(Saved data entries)
* * * *
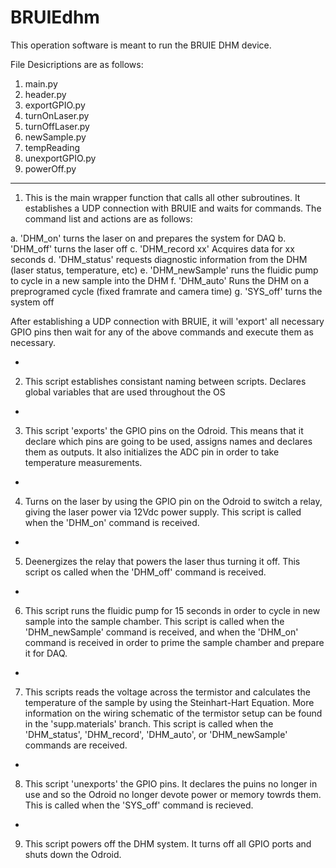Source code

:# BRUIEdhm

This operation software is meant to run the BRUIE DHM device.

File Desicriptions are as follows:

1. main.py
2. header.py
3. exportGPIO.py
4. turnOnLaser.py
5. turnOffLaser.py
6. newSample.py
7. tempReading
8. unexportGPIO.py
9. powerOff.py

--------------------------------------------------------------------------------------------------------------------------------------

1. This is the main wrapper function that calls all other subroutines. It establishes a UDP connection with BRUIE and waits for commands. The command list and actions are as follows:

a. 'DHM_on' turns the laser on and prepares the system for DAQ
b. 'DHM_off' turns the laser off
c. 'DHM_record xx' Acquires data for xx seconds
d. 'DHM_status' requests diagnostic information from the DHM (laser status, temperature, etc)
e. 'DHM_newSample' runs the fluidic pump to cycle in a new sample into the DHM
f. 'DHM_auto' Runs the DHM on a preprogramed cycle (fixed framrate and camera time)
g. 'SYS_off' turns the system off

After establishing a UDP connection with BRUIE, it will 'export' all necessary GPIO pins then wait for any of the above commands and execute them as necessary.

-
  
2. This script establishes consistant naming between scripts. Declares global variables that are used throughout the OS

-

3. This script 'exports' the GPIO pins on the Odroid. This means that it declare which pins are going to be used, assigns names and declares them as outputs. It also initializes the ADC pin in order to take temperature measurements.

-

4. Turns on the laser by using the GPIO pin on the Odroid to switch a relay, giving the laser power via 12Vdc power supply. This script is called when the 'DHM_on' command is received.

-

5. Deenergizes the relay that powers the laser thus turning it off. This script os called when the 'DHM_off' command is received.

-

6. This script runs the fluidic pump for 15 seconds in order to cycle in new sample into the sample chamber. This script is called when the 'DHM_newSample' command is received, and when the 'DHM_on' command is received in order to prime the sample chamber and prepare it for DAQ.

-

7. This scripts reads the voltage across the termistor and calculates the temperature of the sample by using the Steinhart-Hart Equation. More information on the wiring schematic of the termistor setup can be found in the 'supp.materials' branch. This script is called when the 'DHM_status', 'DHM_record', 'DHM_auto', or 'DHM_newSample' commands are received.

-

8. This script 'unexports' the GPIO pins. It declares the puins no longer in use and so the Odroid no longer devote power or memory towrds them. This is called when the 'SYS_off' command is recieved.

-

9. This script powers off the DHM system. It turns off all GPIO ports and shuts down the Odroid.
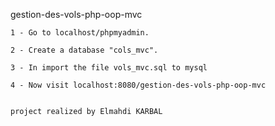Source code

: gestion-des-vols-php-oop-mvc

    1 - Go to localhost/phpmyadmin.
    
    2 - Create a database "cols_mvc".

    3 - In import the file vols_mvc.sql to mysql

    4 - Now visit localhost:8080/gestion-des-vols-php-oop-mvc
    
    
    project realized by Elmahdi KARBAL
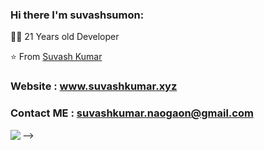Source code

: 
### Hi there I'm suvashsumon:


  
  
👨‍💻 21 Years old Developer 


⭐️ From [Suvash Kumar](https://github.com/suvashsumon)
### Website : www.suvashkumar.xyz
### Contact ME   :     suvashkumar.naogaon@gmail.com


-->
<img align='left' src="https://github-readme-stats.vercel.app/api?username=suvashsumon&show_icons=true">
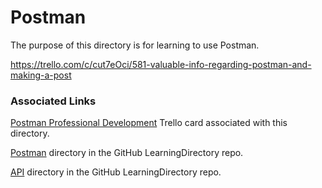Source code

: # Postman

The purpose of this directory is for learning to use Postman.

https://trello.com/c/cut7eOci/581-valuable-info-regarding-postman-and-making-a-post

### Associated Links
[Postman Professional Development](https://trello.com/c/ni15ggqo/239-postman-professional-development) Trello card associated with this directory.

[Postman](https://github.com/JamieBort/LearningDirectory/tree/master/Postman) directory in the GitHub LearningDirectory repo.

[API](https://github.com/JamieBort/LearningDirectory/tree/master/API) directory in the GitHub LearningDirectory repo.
* * * *
Task to carry out: Could you set down every record above exactly as written, leaving out the pictures?

Response:
Source code

:# BRUIEdhm

This operation software is meant to run the BRUIE DHM device.

File Desicriptions are as follows:

1. main.py
2. header.py
3. exportGPIO.py
4. turnOnLaser.py
5. turnOffLaser.py
6. newSample.py
7. tempReading
8. unexportGPIO.py
9. powerOff.py

--------------------------------------------------------------------------------------------------------------------------------------

1. This is the main wrapper function that calls all other subroutines. It establishes a UDP connection with BRUIE and waits for commands. The command list and actions are as follows:

a. 'DHM_on' turns the laser on and prepares the system for DAQ
b. 'DHM_off' turns the laser off
c. 'DHM_record xx' Acquires data for xx seconds
d. 'DHM_status' requests diagnostic information from the DHM (laser status, temperature, etc)
e. 'DHM_newSample' runs the fluidic pump to cycle in a new sample into the DHM
f. 'DHM_auto' Runs the DHM on a preprogramed cycle (fixed framrate and camera time)
g. 'SYS_off' turns the system off

After establishing a UDP connection with BRUIE, it will 'export' all necessary GPIO pins then wait for any of the above commands and execute them as necessary.

-
  
2. This script establishes consistant naming between scripts. Declares global variables that are used throughout the OS

-

3. This script 'exports' the GPIO pins on the Odroid. This means that it declare which pins are going to be used, assigns names and declares them as outputs. It also initializes the ADC pin in order to take temperature measurements.

-

4. Turns on the laser by using the GPIO pin on the Odroid to switch a relay, giving the laser power via 12Vdc power supply. This script is called when the 'DHM_on' command is received.

-

5. Deenergizes the relay that powers the laser thus turning it off. This script os called when the 'DHM_off' command is received.

-

6. This script runs the fluidic pump for 15 seconds in order to cycle in new sample into the sample chamber. This script is called when the 'DHM_newSample' command is received, and when the 'DHM_on' command is received in order to prime the sample chamber and prepare it for DAQ.

-

7. This scripts reads the voltage across the termistor and calculates the temperature of the sample by using the Steinhart-Hart Equation. More information on the wiring schematic of the termistor setup can be found in the 'supp.materials' branch. This script is called when the 'DHM_status', 'DHM_record', 'DHM_auto', or 'DHM_newSample' commands are received.

-

8. This script 'unexports' the GPIO pins. It declares the puins no longer in use and so the Odroid no longer devote power or memory towrds them. This is called when the 'SYS_off' command is recieved.

-

9. This script powers off the DHM system. It turns off all GPIO ports and shuts down the Odroid.
Source code

: gestion-des-vols-php-oop-mvc

    1 - Go to localhost/phpmyadmin.
    
    2 - Create a database "cols_mvc".

    3 - In import the file vols_mvc.sql to mysql

    4 - Now visit localhost:8080/gestion-des-vols-php-oop-mvc
    
    
    project realized by Elmahdi KARBAL
Source code

: 
### Hi there I'm suvashsumon:


  
  
👨‍💻 21 Years old Developer 


⭐️ From [Suvash Kumar](https://github.com/suvashsumon)
### Website : www.suvashkumar.xyz
### Contact ME   :     suvashkumar.naogaon@gmail.com


-->
<img align='left' src="https://github-readme-stats.vercel.app/api?username=suvashsumon&show_icons=true">
Source code

: # Postman

The purpose of this directory is for learning to use Postman.

https://trello.com/c/cut7eOci/581-valuable-info-regarding-postman-and-making-a-post

### Associated Links
[Postman Professional Development](https://trello.com/c/ni15ggqo/239-postman-professional-development) Trello card associated with this directory.

[Postman](https://github.com/JamieBort/LearningDirectory/tree/master/Postman) directory in the GitHub LearningDirectory repo.

[API](https://github.com/JamieBort/LearningDirectory/tree/master/API) directory in the GitHub LearningDirectory repo.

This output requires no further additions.